Comment: When a firm exploits an abandoned remedy for so hopeless a disease as epilepsy under a name not known to chemistry and with a false representation of its pharmacologic qualities, such action may rightly be assumed to show ignorance or worse. “Hydrocyanate of iron,” if it means anything, means the cyanid of iron, but the preparation put out under that name is, according to our chemists, not cyanid of iron, but the ferrocyanid of iron commonly known as Prussian blue. This substance has been tried for epilepsy and abandoned. Yet the firm recommends it as a “peerless remedy” for this disease:

“The Tilden Company holds the key to the situation in the treatment of epilepsy. We have the remedy that does the work.”

Not that epilepsy is the only disease for which this hypothetical chemical compound may be prescribed. Torticollis has been “successfully treated with hydrocyanate of iron.” In chorea, we are told “a richer and better blood supply” should be furnished the nervous and vascular system and “the irritation of the motor centers” must be allayed.

“Hydrocyanate of iron serves admirably to accomplish both of these purposes.
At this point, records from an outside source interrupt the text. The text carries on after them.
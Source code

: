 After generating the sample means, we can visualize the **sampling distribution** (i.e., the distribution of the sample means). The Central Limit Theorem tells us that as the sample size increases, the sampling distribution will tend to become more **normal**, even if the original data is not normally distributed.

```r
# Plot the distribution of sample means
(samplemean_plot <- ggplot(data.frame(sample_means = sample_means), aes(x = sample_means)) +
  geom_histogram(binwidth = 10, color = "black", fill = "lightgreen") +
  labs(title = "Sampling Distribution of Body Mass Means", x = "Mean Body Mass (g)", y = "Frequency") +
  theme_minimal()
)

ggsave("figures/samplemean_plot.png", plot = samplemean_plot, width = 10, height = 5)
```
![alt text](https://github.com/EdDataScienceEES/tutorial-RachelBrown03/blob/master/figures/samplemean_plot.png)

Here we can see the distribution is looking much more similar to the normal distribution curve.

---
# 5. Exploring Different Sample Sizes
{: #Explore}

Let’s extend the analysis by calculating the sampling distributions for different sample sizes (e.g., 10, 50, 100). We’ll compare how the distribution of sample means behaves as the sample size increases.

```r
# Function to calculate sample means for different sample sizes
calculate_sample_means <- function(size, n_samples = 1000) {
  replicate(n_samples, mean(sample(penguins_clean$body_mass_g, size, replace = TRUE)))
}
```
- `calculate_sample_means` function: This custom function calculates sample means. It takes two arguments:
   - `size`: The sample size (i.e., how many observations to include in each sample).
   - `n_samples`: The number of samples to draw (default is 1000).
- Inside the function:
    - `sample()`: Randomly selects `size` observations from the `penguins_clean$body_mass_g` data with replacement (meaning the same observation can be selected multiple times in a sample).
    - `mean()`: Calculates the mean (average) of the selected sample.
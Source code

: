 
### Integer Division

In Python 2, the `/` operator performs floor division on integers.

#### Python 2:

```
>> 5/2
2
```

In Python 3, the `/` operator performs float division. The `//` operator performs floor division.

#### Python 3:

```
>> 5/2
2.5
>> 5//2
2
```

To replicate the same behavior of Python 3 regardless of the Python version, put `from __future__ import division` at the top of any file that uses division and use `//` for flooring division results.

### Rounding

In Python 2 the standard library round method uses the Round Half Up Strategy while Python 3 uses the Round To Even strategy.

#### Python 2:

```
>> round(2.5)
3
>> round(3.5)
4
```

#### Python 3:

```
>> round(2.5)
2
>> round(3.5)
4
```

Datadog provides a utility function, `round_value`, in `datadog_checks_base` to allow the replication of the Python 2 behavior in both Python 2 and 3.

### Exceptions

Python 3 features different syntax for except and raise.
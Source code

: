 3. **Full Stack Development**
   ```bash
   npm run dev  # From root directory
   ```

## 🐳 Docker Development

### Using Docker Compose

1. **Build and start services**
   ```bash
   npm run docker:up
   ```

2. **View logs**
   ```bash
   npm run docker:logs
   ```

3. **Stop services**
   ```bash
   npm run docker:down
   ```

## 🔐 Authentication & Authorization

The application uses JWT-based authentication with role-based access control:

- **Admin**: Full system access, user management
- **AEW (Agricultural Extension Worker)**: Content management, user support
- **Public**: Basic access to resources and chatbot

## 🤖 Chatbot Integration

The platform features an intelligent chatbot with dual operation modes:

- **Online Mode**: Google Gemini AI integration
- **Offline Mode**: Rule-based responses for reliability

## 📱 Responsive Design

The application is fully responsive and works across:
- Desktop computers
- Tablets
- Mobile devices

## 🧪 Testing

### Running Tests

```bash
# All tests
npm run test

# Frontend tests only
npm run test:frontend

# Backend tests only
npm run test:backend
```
It carries the hemoglobin to the blood in its most easily assimilable form and its hydrocyanic acid possesses remarkable sedative powers....”

It is not possible for it to have any value in anemia because of its insolubility, yet we are told:

“In conditions marked by poverty of the blood producing anemia or chlorosis, reacting on the nervous system and calling for a chalybeate, hydrocyanate of iron (Tilden’s) takes a front rank among the remedies of this class, combining as it does the blood enriching qualities of ferrum with the sedative action of hydrocyanic acid.”

As Prussian blue yields no appreciable quantity of hydrocyanic acid under the conditions existing in the animal organism, “the sedative action of hydrocyanic acid” must be as hypothetical as the chalybeate properties attributed to it.

It is strange that a manufacturer, in introducing a new chemical compound, should have to assure his customers that it “contains no opium or alkaloid of that drug, cocain, chloral hydrate, conium or any of the bromids.” Imagine a firm putting, let us say, potassium iodid—​a definite chemical compound—​on the market and solemnly guaranteeing that it contained no cocain or chloral hydrate!

Would the Tilden Company of twenty-five years ago have served such mental pabulum in its advertising matter?